Saved data entries:
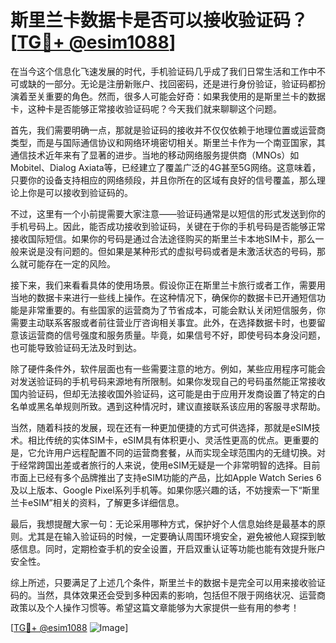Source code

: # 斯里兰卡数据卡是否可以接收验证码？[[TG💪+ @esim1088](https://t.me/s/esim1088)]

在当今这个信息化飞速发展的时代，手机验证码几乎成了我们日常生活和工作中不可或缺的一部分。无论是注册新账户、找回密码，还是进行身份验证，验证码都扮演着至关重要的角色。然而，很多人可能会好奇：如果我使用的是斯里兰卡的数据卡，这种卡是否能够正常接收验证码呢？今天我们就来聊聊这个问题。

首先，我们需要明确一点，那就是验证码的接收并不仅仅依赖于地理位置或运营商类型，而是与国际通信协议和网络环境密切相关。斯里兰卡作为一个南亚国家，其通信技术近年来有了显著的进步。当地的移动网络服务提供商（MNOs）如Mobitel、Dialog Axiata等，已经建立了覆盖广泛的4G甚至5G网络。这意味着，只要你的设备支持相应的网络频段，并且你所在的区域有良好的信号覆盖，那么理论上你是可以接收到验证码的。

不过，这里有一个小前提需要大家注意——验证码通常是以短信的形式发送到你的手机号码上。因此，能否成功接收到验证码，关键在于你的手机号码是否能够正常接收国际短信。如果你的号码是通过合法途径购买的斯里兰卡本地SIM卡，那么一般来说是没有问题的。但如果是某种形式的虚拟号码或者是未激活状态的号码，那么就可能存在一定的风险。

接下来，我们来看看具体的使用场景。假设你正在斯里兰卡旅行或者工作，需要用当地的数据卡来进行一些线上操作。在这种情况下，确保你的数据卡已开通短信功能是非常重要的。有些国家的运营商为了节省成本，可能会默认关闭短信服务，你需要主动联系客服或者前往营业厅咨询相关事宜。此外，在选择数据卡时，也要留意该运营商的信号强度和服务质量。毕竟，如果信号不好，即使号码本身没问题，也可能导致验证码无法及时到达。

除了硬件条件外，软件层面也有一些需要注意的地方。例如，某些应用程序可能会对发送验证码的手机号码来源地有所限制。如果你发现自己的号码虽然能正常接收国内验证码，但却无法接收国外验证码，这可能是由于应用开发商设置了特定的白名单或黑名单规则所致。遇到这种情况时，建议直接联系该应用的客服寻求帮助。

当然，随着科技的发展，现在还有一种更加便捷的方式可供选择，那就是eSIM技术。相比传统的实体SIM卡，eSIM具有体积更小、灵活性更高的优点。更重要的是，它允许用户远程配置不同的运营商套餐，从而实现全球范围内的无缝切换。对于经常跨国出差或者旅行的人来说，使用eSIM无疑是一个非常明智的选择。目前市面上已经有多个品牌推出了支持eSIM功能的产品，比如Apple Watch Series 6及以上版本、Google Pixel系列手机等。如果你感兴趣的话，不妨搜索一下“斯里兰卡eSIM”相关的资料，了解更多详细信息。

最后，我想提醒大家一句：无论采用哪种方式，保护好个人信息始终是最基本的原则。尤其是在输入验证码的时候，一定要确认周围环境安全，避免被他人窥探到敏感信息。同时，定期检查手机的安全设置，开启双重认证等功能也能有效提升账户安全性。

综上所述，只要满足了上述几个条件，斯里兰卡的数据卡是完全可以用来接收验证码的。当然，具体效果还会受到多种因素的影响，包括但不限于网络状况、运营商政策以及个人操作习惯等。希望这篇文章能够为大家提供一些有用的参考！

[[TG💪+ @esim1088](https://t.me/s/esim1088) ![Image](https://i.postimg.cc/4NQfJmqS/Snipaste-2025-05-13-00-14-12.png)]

==

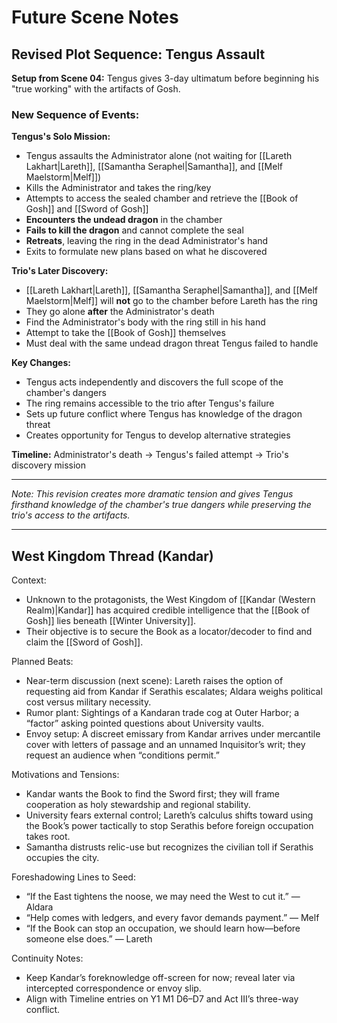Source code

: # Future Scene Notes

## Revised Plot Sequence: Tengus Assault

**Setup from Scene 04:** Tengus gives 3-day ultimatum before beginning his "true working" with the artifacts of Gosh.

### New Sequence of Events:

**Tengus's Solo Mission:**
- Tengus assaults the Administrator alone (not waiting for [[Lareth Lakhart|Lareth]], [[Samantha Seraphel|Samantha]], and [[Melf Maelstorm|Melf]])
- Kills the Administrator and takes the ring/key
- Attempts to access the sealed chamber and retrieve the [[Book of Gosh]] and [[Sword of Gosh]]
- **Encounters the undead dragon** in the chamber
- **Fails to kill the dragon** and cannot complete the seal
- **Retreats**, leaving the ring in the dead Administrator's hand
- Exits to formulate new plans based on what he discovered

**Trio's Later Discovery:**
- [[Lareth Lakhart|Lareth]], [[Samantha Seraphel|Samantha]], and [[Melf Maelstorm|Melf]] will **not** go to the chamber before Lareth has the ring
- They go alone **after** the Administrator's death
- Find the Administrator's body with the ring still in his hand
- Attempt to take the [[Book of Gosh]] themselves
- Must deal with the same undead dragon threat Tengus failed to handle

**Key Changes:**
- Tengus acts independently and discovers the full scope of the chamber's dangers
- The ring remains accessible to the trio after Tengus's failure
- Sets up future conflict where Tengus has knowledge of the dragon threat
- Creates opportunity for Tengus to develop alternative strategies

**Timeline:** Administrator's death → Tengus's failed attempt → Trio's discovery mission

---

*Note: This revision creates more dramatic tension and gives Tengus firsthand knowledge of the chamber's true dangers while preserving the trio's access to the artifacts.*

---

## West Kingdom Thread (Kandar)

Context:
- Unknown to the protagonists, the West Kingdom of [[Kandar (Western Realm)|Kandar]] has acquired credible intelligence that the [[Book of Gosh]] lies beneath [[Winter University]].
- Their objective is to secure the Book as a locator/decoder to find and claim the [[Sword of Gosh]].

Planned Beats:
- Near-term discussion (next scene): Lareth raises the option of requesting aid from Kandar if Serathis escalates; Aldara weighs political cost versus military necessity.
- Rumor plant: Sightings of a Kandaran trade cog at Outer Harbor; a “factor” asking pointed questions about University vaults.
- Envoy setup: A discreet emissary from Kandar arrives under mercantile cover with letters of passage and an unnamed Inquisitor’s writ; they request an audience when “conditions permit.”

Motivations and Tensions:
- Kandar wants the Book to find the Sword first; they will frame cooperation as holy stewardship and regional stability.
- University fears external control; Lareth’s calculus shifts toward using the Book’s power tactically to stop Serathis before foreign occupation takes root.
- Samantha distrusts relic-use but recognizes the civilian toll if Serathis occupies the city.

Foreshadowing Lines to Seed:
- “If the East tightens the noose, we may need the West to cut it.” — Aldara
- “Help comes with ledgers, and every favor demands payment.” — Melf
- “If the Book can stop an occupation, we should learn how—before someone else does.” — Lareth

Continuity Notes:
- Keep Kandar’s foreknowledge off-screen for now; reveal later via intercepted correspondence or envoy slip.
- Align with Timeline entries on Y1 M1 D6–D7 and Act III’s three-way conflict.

==

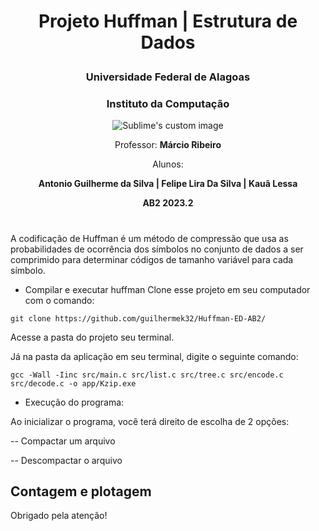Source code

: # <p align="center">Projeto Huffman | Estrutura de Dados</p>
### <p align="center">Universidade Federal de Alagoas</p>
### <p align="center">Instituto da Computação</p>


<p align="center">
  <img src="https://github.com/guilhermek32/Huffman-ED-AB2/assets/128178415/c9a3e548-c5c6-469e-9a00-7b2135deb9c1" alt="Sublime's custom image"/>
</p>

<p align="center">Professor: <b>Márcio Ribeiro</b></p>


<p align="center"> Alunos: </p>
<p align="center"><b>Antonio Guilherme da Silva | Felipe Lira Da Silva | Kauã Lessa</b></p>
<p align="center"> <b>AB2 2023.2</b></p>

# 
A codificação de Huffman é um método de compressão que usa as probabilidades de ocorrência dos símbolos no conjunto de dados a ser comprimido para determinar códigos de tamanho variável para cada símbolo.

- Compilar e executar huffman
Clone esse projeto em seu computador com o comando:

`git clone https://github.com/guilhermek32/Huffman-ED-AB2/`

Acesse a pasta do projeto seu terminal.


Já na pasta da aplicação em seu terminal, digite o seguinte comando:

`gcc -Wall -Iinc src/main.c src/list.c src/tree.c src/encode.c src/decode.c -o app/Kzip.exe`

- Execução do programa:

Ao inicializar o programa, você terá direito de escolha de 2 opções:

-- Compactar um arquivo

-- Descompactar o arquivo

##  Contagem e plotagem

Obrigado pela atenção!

- _What you have to do_
Reproduce every line in the data that has the word "terminal" in it.

- _Reply_
Acesse a pasta do projeto seu terminal.
Já na pasta da aplicação em seu terminal, digite o seguinte comando:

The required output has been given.